### WHAT THE EXERCISE ASKS
Search the data below for the string "numberwithin". Extract every line that contains it.

### RECORD EXTRACTS
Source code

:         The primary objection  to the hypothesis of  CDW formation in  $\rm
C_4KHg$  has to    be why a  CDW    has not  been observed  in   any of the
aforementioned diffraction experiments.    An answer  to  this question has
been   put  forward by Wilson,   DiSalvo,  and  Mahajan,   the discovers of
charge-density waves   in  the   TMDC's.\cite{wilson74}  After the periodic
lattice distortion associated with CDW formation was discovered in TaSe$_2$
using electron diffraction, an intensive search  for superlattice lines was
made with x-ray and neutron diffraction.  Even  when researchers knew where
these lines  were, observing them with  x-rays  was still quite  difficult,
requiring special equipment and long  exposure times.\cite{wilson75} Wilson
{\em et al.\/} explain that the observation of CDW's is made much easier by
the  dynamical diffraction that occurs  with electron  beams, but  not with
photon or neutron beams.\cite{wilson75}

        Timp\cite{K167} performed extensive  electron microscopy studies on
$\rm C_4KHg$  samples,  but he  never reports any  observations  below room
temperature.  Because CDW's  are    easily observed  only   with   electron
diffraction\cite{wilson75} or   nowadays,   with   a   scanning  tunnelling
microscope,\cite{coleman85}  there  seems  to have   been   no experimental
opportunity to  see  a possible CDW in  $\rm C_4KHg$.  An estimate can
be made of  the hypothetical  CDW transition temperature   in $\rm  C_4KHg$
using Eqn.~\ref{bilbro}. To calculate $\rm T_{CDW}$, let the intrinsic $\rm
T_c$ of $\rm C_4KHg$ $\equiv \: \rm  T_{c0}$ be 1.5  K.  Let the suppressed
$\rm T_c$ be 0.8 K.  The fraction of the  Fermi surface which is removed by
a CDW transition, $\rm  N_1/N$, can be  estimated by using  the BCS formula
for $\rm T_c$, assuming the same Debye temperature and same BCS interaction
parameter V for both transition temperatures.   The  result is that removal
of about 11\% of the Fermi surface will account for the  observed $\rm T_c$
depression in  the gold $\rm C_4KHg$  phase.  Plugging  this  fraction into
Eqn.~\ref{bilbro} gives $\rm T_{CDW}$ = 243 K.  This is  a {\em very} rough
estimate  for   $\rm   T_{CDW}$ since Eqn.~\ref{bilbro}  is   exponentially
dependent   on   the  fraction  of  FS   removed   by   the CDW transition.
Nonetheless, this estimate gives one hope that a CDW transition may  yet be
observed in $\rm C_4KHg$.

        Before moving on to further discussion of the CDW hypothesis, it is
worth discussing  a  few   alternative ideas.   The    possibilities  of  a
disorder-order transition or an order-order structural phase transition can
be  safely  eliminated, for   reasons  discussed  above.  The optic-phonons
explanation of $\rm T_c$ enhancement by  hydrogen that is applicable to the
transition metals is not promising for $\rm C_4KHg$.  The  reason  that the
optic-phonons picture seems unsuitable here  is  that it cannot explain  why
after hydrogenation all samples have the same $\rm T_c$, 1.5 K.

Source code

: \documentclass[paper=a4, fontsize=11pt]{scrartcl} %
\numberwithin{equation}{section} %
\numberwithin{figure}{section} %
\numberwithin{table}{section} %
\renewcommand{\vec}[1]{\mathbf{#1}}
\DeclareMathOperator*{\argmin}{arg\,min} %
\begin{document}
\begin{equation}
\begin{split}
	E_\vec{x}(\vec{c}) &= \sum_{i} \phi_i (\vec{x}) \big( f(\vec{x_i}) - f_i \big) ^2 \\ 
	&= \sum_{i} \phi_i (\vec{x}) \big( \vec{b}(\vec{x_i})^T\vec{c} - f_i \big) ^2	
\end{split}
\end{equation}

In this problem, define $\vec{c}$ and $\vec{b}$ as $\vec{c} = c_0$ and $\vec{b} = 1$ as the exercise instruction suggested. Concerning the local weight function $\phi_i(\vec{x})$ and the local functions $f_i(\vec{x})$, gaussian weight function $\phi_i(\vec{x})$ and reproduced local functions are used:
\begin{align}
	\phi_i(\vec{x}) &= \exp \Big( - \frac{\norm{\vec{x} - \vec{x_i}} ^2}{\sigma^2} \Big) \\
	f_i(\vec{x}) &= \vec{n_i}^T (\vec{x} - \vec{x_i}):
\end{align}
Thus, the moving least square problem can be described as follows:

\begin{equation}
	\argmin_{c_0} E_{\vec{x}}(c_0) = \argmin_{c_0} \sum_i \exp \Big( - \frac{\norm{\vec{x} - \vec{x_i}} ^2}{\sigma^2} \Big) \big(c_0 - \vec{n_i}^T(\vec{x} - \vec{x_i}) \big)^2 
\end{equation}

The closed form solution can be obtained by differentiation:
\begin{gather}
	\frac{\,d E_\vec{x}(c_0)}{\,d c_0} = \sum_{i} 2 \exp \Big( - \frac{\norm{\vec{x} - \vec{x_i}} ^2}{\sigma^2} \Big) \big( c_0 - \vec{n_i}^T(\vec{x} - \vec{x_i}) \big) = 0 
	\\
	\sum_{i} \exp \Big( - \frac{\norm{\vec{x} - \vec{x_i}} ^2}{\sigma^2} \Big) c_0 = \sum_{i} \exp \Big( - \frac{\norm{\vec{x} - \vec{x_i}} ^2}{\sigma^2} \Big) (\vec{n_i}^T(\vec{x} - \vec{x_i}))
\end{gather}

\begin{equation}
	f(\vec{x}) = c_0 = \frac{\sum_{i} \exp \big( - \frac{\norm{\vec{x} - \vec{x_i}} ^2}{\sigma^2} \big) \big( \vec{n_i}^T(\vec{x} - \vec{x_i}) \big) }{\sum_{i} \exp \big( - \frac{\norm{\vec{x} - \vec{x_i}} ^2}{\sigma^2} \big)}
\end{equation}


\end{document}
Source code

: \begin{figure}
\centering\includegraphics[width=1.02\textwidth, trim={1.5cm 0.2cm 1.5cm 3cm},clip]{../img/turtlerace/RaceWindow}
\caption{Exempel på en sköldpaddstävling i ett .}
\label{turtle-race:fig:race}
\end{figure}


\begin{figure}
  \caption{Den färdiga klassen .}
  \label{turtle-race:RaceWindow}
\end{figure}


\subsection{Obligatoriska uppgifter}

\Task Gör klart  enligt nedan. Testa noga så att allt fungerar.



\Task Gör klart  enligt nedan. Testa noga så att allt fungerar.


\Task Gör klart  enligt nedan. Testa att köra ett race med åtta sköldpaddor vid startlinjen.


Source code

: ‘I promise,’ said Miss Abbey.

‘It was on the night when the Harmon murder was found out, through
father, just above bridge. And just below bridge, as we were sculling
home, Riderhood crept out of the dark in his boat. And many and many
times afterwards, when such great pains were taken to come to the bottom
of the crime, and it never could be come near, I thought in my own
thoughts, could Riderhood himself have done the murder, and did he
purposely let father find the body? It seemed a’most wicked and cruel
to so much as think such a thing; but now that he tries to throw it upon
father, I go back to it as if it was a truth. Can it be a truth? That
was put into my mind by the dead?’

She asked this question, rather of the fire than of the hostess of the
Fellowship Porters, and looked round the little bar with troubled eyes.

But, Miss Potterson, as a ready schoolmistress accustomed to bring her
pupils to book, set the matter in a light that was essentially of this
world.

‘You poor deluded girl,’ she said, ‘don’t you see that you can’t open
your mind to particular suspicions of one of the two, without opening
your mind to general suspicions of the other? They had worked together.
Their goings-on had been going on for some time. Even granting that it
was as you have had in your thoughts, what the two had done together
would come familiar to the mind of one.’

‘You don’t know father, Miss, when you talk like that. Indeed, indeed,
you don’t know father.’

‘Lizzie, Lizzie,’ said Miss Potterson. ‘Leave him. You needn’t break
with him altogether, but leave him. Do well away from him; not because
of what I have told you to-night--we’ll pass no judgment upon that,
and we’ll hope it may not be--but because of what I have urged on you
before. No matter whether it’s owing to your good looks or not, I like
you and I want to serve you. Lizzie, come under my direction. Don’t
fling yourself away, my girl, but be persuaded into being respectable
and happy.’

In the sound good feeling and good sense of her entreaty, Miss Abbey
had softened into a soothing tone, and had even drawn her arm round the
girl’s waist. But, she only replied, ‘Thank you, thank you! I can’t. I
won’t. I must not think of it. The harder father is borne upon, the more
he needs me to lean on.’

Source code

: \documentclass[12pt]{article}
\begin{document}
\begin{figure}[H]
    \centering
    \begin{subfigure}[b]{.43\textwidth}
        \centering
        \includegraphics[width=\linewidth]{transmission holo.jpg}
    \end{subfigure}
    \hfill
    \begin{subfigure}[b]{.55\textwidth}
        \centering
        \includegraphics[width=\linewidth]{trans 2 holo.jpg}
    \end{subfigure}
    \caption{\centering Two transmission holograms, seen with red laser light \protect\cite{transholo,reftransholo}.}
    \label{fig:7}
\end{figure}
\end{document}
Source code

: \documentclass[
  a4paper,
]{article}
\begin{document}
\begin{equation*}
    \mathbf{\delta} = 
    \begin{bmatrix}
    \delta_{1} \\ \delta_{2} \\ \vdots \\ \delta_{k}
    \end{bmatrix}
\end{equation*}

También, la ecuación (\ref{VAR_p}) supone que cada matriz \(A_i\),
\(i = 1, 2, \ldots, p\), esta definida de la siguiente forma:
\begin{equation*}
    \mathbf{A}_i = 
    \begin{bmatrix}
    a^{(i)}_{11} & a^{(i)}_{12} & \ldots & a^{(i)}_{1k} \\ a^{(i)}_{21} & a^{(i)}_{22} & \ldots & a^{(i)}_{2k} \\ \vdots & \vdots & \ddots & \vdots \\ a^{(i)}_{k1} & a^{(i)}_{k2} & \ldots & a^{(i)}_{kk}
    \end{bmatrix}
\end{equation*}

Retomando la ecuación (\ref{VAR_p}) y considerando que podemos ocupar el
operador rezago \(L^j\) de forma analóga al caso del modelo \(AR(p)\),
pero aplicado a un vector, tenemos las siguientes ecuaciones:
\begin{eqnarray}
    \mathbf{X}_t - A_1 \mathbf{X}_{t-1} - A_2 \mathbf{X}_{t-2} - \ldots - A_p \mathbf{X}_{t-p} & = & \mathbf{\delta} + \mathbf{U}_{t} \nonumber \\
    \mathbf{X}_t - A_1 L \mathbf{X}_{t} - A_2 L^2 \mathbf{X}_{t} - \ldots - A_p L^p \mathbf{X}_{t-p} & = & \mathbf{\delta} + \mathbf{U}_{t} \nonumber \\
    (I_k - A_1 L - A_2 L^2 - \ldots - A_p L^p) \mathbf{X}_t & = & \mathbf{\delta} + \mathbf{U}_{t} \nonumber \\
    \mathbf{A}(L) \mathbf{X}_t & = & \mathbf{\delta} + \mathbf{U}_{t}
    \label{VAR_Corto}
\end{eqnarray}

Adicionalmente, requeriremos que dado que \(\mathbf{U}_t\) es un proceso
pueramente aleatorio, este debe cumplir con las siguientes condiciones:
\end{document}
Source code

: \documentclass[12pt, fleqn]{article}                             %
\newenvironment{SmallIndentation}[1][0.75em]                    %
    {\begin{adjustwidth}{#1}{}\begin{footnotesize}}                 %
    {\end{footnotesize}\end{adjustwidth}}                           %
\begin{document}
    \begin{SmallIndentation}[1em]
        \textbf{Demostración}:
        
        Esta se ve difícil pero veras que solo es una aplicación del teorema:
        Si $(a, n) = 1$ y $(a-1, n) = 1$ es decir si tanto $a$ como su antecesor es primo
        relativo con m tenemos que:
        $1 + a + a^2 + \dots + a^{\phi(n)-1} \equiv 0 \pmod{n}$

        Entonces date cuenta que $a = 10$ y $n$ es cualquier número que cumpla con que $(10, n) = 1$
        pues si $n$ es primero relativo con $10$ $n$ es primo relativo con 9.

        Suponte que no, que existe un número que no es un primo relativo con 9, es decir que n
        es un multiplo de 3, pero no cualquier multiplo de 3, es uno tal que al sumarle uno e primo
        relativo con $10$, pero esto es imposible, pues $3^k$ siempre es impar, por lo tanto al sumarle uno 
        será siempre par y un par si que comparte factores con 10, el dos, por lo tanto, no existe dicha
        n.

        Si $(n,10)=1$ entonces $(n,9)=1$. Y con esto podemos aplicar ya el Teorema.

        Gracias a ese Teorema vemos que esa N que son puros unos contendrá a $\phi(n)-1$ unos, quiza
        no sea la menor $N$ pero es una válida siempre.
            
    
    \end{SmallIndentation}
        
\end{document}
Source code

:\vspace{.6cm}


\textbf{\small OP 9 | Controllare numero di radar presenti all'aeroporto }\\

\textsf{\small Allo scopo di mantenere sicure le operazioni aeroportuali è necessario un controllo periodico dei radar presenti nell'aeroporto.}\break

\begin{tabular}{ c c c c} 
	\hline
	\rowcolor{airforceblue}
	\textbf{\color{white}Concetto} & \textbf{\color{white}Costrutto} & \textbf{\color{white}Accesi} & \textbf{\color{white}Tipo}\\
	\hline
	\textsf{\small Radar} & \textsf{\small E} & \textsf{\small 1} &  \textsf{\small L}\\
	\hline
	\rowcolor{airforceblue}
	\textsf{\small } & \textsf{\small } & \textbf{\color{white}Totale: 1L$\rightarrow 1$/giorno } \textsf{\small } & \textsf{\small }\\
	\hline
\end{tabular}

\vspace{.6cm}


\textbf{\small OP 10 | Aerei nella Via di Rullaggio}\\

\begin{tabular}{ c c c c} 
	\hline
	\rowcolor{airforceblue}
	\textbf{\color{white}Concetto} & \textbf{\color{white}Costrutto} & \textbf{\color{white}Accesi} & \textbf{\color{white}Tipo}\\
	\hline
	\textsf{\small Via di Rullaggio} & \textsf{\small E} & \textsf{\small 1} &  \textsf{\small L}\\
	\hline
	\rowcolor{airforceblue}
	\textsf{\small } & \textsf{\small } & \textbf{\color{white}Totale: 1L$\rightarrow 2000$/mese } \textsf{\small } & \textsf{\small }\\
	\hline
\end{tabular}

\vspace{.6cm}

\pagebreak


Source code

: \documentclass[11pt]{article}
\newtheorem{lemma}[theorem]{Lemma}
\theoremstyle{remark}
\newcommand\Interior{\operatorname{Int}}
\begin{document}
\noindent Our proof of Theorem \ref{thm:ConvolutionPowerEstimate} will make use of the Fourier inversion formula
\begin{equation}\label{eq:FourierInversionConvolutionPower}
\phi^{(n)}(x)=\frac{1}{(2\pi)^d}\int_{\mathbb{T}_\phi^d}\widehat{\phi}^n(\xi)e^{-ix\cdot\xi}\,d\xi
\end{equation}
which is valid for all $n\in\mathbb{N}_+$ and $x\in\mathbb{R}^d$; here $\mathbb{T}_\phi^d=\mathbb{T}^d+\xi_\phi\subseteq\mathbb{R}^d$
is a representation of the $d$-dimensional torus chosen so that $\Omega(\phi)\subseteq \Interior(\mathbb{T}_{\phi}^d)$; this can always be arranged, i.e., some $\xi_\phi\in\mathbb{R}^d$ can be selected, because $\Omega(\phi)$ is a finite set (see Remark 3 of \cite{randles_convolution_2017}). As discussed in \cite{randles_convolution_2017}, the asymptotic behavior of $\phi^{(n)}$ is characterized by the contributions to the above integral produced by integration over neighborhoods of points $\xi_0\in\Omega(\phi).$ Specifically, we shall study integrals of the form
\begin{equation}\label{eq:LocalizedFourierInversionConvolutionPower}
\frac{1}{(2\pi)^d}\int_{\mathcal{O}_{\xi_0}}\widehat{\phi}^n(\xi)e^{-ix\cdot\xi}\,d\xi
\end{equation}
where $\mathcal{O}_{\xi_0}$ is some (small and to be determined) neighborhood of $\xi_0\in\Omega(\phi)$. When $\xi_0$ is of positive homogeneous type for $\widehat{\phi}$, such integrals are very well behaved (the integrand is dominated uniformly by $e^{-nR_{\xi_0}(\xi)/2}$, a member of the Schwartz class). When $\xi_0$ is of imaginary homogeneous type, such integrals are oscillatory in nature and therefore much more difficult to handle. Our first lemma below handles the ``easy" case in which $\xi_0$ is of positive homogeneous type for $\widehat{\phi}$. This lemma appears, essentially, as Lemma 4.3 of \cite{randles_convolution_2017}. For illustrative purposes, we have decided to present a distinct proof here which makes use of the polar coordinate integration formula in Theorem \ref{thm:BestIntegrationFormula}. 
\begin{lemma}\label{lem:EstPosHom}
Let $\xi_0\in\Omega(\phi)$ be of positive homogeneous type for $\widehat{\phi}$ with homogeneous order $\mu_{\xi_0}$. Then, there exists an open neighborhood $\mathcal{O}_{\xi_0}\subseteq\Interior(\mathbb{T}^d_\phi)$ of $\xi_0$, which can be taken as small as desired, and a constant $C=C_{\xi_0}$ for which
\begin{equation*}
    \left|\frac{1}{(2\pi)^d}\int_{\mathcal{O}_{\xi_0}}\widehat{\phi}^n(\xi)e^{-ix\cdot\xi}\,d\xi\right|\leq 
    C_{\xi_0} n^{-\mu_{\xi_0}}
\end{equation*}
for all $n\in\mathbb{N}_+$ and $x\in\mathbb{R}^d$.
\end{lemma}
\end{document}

### RESULT OF THE EXERCISE
\numberwithin{equation}{section} %
\numberwithin{figure}{section} %
\numberwithin{table}{section} %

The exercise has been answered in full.